En la madrugada, cuando yo ya roncaba, Diana oyó ruidos en la calle. Aunque no es normal, decidió no asomarse para ver qué ocurría. Hoy en la mañana nos enteramos por las noticias de que una mujer había caído al río. Los ruidos venían del equipo de rescate, mientras lograba sacarla del agua con una grúa.
Todo ocurrió en el mismo espacio: la foto del pato, la lectura en la hierba y la tragedia. Hoy pasé por allí y todo estaba como si no hubiera pasado nada. Supe el lugar porque un anciano le señalaba a su esposa, quien no acababa de entender dónde había sido exactamente.
—¡Te dije que allí, coño!
—Ah, allí —respondió ella señalando al vacío.
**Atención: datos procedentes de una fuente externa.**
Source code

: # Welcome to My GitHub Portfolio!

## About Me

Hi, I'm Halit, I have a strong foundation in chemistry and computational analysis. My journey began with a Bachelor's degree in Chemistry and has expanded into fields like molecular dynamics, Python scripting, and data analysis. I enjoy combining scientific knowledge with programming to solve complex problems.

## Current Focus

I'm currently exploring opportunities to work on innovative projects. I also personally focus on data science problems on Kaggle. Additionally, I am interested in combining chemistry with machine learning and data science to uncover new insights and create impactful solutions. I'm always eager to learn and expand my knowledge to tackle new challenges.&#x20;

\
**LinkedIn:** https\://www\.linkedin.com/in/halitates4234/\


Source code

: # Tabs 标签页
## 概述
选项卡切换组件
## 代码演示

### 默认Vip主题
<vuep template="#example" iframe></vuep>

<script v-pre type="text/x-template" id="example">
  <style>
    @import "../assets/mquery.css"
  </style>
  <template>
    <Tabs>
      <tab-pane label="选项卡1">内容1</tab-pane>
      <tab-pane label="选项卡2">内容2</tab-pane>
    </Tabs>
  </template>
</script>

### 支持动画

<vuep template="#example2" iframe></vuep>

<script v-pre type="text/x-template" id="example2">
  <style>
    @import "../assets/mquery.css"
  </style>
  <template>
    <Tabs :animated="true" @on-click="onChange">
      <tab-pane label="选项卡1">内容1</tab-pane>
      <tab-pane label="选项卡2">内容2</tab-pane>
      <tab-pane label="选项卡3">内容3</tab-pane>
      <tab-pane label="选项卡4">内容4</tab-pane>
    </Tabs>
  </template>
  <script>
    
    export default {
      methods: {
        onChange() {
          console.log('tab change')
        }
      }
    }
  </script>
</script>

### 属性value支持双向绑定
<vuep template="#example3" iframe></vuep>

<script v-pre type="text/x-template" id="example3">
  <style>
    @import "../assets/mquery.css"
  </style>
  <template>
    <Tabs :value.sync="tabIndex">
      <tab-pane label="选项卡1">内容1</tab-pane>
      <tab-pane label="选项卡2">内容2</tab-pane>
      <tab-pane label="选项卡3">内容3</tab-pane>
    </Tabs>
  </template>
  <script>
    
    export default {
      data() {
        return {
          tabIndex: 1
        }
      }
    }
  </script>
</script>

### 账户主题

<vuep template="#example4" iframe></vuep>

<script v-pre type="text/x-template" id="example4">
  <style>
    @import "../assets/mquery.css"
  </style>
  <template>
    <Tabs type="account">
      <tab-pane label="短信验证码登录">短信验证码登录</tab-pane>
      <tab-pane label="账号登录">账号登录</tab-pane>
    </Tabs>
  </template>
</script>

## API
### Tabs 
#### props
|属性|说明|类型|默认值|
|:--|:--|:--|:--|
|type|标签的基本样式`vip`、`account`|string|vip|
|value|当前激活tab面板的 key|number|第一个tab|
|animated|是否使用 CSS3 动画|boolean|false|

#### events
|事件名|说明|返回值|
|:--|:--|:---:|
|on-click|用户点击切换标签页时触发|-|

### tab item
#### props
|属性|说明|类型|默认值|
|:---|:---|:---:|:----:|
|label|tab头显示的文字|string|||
El pato seguía caminando por el muro, pero esta vez no lo retraté.

Ex Libris


Mi hermano Eduardo Lozano, a quien conocí casi de niño, cuando éramos alumnos de la Escuela de Arte de Cuabanacán, y que me ha demostrado a través de los años y las décadas en qué consiste ser un verdadero artista, me ha hecho un regalo.
Siempre quise tener un ex libris y, a falta de él, usaba los cuños de la estación de ferrocarril del Paradero de Camarones. Esa es la razón por la que, desde los tiempos en que Lozano y yo empezamos a atesorar libros, los míos parecían propiedad de los Ferrocarriles de Cuba.
A partir de ahora, y gracias a mi hermano artista, mis libros ahora lucen un peregrino, el otro oficio que he compartido con él, además del de crear: caminar. Asumo el hecho de que empezar a marcarlos por Hamsun y Cartarescu, dos de mis escritores preferidos, como otra importante señal.
Gracias, querido Lozano. Septiembre del 2027 nos espera en Galicia, de vuelta al Camino Francés. Para esa fecha, espero haber estampado muchas veces tu ex libris.